**Work task**
The lines to return are those below that contain the word "compose".

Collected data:
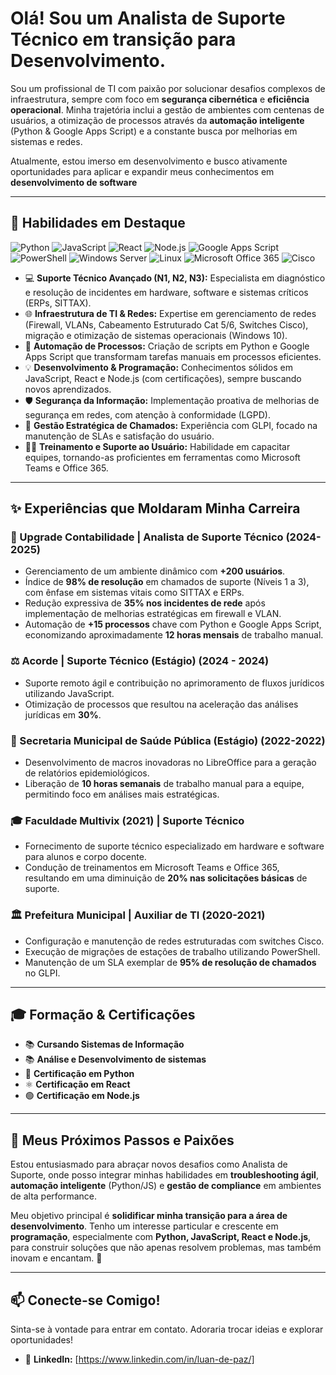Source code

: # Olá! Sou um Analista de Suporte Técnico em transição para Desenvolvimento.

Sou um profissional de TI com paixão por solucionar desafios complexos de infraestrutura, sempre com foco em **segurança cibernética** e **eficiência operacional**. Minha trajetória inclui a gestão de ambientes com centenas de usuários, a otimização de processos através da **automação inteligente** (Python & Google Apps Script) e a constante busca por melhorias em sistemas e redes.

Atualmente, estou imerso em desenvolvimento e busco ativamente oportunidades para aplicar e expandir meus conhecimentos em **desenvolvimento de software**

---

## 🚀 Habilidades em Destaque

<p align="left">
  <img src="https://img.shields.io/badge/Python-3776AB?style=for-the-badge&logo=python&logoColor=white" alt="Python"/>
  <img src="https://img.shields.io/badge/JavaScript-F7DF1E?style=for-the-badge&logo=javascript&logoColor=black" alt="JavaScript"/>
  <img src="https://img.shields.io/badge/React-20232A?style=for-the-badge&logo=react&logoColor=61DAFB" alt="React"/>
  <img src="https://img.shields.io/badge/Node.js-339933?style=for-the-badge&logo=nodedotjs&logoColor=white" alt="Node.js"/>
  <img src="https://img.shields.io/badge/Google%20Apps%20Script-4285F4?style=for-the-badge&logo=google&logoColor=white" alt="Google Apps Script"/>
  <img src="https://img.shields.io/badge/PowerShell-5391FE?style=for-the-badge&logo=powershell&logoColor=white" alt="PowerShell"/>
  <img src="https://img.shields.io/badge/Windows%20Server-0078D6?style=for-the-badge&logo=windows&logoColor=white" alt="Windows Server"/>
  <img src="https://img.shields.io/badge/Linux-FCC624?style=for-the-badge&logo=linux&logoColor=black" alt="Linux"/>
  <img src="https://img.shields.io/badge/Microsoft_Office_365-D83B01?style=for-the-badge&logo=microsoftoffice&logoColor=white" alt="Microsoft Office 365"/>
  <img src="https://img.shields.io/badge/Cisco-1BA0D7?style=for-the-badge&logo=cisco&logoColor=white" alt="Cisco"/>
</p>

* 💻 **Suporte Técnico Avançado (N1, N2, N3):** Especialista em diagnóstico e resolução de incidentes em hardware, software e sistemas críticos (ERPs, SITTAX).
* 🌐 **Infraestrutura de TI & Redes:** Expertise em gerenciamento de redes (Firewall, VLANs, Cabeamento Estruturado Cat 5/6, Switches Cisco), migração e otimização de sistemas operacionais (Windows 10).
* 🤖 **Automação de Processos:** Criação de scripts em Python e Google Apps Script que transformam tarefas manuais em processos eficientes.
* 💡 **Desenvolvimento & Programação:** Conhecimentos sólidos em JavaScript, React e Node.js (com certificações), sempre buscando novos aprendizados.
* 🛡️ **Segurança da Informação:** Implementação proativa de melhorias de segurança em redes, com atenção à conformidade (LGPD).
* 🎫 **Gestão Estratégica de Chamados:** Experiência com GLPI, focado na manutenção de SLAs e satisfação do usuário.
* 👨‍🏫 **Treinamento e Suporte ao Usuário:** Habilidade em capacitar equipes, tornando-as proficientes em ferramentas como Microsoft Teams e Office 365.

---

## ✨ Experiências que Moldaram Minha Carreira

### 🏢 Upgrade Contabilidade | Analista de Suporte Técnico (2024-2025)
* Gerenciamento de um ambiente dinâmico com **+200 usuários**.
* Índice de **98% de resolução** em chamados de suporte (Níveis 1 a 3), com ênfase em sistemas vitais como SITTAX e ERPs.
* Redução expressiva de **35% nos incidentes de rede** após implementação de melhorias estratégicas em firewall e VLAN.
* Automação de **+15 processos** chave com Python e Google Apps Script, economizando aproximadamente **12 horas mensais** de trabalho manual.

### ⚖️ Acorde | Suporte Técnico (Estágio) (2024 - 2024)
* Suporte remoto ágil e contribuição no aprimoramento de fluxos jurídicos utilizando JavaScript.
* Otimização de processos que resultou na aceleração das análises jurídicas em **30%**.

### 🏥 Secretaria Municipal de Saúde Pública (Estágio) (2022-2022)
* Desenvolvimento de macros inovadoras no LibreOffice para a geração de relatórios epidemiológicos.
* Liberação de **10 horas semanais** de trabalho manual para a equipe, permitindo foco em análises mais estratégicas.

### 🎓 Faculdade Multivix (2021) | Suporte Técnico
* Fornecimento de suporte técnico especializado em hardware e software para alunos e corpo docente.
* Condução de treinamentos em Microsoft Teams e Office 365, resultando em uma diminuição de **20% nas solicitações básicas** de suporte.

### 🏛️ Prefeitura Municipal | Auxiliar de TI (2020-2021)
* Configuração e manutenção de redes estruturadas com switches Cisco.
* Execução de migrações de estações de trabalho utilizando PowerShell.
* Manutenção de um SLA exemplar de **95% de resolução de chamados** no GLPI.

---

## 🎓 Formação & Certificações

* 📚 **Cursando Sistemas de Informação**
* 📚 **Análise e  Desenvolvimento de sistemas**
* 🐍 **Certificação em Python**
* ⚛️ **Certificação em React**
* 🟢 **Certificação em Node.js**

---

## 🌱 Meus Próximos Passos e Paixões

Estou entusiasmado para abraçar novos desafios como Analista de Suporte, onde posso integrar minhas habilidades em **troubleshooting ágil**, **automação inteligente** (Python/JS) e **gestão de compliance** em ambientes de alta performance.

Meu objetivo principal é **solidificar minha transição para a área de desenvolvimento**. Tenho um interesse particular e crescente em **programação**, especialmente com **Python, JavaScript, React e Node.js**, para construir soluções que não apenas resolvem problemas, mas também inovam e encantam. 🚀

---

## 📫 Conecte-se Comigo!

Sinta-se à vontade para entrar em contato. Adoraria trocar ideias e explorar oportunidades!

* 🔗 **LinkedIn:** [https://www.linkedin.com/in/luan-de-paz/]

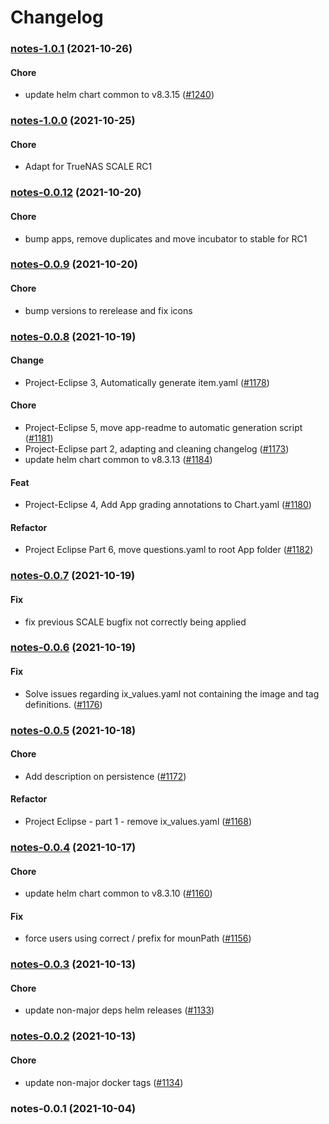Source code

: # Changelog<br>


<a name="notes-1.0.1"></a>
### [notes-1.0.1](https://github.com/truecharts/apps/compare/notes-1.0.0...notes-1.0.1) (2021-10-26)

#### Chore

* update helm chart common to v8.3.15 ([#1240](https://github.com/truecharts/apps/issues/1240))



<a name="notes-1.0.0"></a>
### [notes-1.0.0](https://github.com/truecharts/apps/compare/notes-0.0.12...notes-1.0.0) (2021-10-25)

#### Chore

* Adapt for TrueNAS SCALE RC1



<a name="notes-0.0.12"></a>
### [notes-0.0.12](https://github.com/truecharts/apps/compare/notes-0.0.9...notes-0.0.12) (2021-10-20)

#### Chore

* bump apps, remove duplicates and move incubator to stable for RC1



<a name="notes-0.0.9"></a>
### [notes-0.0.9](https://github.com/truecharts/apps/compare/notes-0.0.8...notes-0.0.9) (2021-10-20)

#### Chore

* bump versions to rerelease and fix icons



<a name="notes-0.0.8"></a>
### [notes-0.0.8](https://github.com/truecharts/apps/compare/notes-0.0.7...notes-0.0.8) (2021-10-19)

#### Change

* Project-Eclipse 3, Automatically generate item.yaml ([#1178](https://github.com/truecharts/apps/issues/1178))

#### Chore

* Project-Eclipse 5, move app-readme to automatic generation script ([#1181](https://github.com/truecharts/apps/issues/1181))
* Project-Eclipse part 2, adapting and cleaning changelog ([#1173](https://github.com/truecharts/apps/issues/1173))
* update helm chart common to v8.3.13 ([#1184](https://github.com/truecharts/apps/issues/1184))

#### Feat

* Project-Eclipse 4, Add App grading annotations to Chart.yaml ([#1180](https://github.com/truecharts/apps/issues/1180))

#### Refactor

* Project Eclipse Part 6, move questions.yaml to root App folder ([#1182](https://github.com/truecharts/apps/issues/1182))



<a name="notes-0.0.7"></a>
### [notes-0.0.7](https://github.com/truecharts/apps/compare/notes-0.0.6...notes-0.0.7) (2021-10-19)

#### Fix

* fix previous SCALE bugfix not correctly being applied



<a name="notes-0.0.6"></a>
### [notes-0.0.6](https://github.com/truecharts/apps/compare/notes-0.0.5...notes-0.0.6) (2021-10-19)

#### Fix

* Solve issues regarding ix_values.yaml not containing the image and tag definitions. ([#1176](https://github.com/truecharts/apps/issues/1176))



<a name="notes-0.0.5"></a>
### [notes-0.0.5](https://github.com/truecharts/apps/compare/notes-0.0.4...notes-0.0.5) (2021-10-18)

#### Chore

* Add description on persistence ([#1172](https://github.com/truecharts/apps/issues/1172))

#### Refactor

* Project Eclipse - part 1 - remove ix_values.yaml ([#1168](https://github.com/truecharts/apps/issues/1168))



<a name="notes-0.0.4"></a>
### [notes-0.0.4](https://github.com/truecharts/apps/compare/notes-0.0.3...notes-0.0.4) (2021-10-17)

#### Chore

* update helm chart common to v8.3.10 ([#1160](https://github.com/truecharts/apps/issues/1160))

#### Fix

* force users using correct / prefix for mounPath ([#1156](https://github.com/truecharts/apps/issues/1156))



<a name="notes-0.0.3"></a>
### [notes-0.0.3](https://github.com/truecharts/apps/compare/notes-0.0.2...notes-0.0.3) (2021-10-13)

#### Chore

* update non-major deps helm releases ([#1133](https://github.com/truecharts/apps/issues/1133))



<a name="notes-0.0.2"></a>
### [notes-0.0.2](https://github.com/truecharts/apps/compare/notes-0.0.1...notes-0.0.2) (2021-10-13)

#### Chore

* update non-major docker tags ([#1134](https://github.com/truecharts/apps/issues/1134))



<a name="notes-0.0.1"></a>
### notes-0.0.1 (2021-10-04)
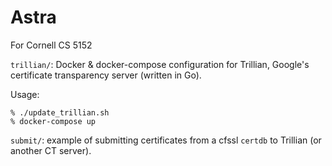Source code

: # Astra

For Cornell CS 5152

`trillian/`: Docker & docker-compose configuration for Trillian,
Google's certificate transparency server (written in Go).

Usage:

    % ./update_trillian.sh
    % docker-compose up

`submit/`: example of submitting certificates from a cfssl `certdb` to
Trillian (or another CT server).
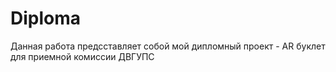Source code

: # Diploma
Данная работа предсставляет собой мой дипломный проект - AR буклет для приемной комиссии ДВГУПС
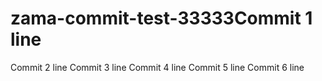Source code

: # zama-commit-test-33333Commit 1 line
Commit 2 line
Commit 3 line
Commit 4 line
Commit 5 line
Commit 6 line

**Task solution**
`trillian/`: Docker & docker-compose configuration for Trillian,
    % docker-compose up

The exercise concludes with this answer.